→ **Dataset excerpts**
[Start of section]

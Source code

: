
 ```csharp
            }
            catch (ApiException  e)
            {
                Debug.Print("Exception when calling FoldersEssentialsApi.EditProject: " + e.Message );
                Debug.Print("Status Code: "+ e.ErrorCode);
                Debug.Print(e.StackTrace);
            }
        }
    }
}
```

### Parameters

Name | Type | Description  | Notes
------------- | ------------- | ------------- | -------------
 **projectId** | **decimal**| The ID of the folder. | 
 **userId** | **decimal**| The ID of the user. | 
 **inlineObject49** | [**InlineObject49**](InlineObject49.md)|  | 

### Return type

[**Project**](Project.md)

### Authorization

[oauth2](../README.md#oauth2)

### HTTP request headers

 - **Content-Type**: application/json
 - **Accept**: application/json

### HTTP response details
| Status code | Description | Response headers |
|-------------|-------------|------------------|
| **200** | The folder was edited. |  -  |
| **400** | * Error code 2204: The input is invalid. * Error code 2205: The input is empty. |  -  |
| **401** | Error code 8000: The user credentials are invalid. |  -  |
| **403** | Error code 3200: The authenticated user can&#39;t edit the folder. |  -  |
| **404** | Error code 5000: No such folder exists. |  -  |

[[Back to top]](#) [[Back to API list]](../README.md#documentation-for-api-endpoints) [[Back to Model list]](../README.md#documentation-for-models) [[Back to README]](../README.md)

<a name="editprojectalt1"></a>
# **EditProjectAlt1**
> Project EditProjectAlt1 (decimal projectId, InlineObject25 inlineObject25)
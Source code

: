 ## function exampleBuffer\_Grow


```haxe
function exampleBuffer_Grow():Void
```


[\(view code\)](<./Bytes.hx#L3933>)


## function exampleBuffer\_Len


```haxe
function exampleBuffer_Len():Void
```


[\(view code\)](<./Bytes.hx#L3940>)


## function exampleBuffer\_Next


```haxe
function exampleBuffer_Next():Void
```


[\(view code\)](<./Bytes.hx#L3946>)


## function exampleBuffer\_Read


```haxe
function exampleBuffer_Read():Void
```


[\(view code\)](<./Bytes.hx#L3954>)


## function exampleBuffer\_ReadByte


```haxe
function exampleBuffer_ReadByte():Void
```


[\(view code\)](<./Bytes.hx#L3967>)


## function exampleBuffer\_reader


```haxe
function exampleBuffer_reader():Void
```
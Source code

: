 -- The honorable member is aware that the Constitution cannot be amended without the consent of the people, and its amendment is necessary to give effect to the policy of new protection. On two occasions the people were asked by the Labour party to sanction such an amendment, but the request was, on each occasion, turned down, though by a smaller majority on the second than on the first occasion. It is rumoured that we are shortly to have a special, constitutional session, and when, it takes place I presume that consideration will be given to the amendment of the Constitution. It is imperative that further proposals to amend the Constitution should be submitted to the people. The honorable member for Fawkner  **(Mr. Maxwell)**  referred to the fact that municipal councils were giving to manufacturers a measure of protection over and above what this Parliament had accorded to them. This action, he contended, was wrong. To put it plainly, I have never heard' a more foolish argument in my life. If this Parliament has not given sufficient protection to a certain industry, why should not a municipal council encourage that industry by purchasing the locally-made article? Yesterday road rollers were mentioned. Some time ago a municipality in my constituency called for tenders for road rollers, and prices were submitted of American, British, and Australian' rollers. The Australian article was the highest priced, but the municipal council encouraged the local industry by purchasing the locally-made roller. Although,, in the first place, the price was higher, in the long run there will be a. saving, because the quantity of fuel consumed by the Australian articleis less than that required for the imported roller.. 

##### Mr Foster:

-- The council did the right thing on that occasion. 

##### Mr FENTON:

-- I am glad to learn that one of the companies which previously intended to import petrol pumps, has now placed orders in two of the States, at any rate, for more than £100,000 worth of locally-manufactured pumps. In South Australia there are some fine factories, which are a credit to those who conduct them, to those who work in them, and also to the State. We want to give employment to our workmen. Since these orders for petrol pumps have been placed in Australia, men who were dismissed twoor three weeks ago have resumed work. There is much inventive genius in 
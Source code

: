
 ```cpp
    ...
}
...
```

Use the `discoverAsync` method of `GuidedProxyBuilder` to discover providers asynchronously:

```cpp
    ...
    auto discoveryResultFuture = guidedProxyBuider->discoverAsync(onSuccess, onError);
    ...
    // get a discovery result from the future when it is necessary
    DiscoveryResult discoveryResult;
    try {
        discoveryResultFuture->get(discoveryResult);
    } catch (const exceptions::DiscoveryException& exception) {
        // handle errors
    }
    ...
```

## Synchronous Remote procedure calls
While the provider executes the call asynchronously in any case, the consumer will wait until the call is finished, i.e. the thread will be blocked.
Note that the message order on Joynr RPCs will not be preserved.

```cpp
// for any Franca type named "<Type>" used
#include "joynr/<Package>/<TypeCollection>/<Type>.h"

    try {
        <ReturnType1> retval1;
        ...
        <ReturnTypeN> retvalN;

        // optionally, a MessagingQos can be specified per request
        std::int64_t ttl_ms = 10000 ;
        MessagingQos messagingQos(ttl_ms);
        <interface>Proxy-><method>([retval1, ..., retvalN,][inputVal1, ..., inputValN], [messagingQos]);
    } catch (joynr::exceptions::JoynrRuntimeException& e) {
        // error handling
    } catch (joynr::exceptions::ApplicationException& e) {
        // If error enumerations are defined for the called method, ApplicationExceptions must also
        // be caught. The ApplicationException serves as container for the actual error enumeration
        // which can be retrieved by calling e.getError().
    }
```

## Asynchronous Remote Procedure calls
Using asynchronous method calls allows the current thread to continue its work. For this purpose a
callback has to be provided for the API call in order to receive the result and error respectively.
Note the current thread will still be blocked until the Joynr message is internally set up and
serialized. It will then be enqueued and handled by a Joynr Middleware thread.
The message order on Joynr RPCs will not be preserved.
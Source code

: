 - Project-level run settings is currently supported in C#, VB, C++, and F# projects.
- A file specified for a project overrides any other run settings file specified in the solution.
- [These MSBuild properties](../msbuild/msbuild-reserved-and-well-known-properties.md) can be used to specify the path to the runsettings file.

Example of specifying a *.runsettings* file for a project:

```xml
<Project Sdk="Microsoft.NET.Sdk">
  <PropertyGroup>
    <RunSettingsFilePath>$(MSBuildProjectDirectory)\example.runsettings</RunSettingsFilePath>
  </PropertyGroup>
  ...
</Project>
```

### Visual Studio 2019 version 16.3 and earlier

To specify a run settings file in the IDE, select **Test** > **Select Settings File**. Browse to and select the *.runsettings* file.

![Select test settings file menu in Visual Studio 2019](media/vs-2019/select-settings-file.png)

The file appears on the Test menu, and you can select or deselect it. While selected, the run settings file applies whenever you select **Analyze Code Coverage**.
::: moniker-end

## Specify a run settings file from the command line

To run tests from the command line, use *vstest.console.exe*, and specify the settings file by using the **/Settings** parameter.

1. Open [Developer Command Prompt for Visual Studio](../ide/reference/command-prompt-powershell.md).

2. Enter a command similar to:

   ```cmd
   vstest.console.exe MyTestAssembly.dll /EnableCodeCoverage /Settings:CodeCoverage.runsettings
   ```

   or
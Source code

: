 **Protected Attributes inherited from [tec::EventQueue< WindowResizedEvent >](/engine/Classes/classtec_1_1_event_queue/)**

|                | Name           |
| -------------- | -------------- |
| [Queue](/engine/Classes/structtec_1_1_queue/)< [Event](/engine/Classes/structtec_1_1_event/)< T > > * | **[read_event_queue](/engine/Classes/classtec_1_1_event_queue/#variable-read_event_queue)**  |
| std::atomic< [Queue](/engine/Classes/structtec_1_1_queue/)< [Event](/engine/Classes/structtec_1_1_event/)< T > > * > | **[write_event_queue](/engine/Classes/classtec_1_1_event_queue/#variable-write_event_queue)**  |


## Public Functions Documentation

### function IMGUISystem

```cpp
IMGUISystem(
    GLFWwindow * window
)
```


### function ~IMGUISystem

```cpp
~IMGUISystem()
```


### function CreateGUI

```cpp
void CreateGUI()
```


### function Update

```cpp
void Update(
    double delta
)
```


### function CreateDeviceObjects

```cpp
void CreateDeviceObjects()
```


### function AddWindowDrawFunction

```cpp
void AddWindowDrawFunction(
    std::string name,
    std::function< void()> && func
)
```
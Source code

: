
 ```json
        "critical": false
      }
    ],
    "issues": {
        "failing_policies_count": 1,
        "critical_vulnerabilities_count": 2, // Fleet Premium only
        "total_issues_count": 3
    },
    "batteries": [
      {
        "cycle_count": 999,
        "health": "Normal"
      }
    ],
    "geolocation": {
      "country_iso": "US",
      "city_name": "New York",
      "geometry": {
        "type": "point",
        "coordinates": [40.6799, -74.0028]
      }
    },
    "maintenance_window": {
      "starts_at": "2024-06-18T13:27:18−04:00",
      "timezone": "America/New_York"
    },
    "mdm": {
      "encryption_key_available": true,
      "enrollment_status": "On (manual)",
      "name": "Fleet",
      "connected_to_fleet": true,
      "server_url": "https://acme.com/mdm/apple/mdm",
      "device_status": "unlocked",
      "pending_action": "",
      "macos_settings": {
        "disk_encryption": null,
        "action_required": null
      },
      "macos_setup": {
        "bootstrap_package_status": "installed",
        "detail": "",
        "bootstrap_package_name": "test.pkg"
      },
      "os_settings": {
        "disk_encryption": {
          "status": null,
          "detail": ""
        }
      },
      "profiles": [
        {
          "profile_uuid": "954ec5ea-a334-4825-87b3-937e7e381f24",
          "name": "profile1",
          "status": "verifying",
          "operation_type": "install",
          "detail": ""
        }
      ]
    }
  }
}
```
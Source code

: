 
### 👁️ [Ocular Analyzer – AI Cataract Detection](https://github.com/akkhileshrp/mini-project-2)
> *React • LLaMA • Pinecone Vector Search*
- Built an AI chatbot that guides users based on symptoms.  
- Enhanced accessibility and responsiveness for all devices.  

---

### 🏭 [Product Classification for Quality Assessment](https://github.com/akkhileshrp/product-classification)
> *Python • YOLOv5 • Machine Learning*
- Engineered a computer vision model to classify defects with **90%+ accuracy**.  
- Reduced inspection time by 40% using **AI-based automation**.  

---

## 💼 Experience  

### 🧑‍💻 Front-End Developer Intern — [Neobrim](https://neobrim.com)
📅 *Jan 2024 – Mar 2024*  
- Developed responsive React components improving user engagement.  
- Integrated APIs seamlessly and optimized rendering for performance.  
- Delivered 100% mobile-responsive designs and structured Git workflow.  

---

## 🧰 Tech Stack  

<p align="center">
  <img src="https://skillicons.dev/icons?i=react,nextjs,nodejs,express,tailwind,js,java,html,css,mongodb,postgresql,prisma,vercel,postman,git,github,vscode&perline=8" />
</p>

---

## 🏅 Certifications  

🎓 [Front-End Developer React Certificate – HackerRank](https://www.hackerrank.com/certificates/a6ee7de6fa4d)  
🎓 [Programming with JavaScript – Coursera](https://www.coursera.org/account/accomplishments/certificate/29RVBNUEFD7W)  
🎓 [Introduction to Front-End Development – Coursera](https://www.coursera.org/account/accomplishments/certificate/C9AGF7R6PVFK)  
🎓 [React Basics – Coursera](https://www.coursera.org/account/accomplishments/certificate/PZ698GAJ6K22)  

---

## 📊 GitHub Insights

[End of section]

→ **Try it**
Starting at the first line of the records above, please copy each line exactly until you reach the line containing "Name | Type". Include that line and stop there.

→ **Completed exercise**
Source code

:
 ```csharp
            }
            catch (ApiException  e)
            {
                Debug.Print("Exception when calling FoldersEssentialsApi.EditProject: " + e.Message );
                Debug.Print("Status Code: "+ e.ErrorCode);
                Debug.Print(e.StackTrace);
            }
        }
    }
}
```

### Parameters

Name | Type | Description  | Notes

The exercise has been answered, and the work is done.